Work order — To complete this task, print all the data below exactly but leave out the images.

Data for this exercise —
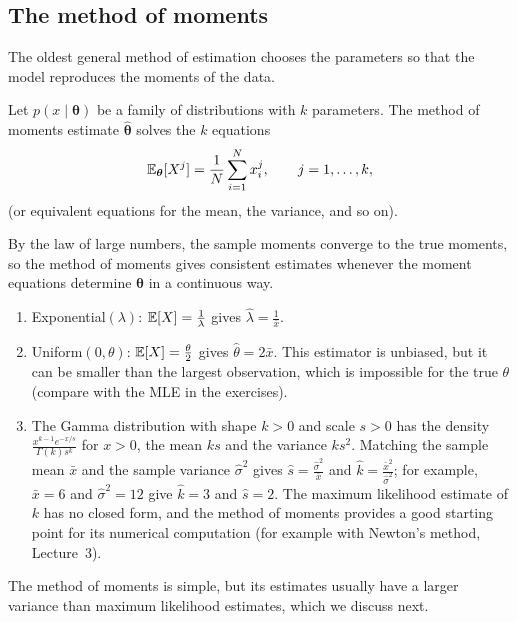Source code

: \subsection{The method of moments}

The oldest general method of estimation chooses the parameters so that the model reproduces the moments of the data.

\begin{definition}\label{L4-def:moments}
    Let $p(x \mid \boldsymbol{\theta})$ be a family of distributions with $k$ parameters. The method of moments estimate $\hat{\boldsymbol{\theta}}$ solves the $k$ equations
    \[\mathbb{E}_{\boldsymbol{\theta}}[X^j] = \frac{1}{N}\sum_{i=1}^N x_i^j, \qquad j = 1, \ldots, k,\]
    (or equivalent equations for the mean, the variance, and so on).
\end{definition}

By the law of large numbers, the sample moments converge to the true moments, so the method of moments gives consistent estimates whenever the moment equations determine $\boldsymbol{\theta}$ in a continuous way.

\begin{example}\label{L4-ex:moments}
    \begin{enumerate}
        \item Exponential$(\lambda)$: $\mathbb{E}[X] = \frac{1}{\lambda}$ gives $\hat\lambda = \frac{1}{\bar x}$.
        \item Uniform$(0, \theta)$: $\mathbb{E}[X] = \frac{\theta}{2}$ gives $\hat\theta = 2\bar x$. This estimator is unbiased, but it can be smaller than the largest observation, which is impossible for the true $\theta$ (compare with the MLE in the exercises).
        \item The Gamma distribution with shape $k > 0$ and scale $s > 0$ has the density $\frac{x^{k-1}e^{-x/s}}{\Gamma(k)s^k}$ for $x > 0$, the mean $ks$ and the variance $ks^2$. Matching the sample mean $\bar x$ and the sample variance $\hat\sigma^2$ gives $\hat s = \frac{\hat\sigma^2}{\bar x}$ and $\hat k = \frac{\bar x^2}{\hat\sigma^2}$; for example, $\bar x = 6$ and $\hat\sigma^2 = 12$ give $\hat k = 3$ and $\hat s = 2$. The maximum likelihood estimate of $k$ has no closed form, and the method of moments provides a good starting point for its numerical computation (for example with Newton's method, Lecture~3).
    \end{enumerate}
\end{example}

The method of moments is simple, but its estimates usually have a larger variance than maximum likelihood estimates, which we discuss next.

Exercise answer —
Source code

: \subsection{The method of moments}

The oldest general method of estimation chooses the parameters so that the model reproduces the moments of the data.

\begin{definition}\label{L4-def:moments}
    Let $p(x \mid \boldsymbol{\theta})$ be a family of distributions with $k$ parameters. The method of moments estimate $\hat{\boldsymbol{\theta}}$ solves the $k$ equations
    \[\mathbb{E}_{\boldsymbol{\theta}}[X^j] = \frac{1}{N}\sum_{i=1}^N x_i^j, \qquad j = 1, \ldots, k,\]
    (or equivalent equations for the mean, the variance, and so on).
\end{definition}

By the law of large numbers, the sample moments converge to the true moments, so the method of moments gives consistent estimates whenever the moment equations determine $\boldsymbol{\theta}$ in a continuous way.

\begin{example}\label{L4-ex:moments}
    \begin{enumerate}
        \item Exponential$(\lambda)$: $\mathbb{E}[X] = \frac{1}{\lambda}$ gives $\hat\lambda = \frac{1}{\bar x}$.
        \item Uniform$(0, \theta)$: $\mathbb{E}[X] = \frac{\theta}{2}$ gives $\hat\theta = 2\bar x$. This estimator is unbiased, but it can be smaller than the largest observation, which is impossible for the true $\theta$ (compare with the MLE in the exercises).
        \item The Gamma distribution with shape $k > 0$ and scale $s > 0$ has the density $\frac{x^{k-1}e^{-x/s}}{\Gamma(k)s^k}$ for $x > 0$, the mean $ks$ and the variance $ks^2$. Matching the sample mean $\bar x$ and the sample variance $\hat\sigma^2$ gives $\hat s = \frac{\hat\sigma^2}{\bar x}$ and $\hat k = \frac{\bar x^2}{\hat\sigma^2}$; for example, $\bar x = 6$ and $\hat\sigma^2 = 12$ give $\hat k = 3$ and $\hat s = 2$. The maximum likelihood estimate of $k$ has no closed form, and the method of moments provides a good starting point for its numerical computation (for example with Newton's method, Lecture~3).
    \end{enumerate}
\end{example}

The method of moments is simple, but its estimates usually have a larger variance than maximum likelihood estimates, which we discuss next.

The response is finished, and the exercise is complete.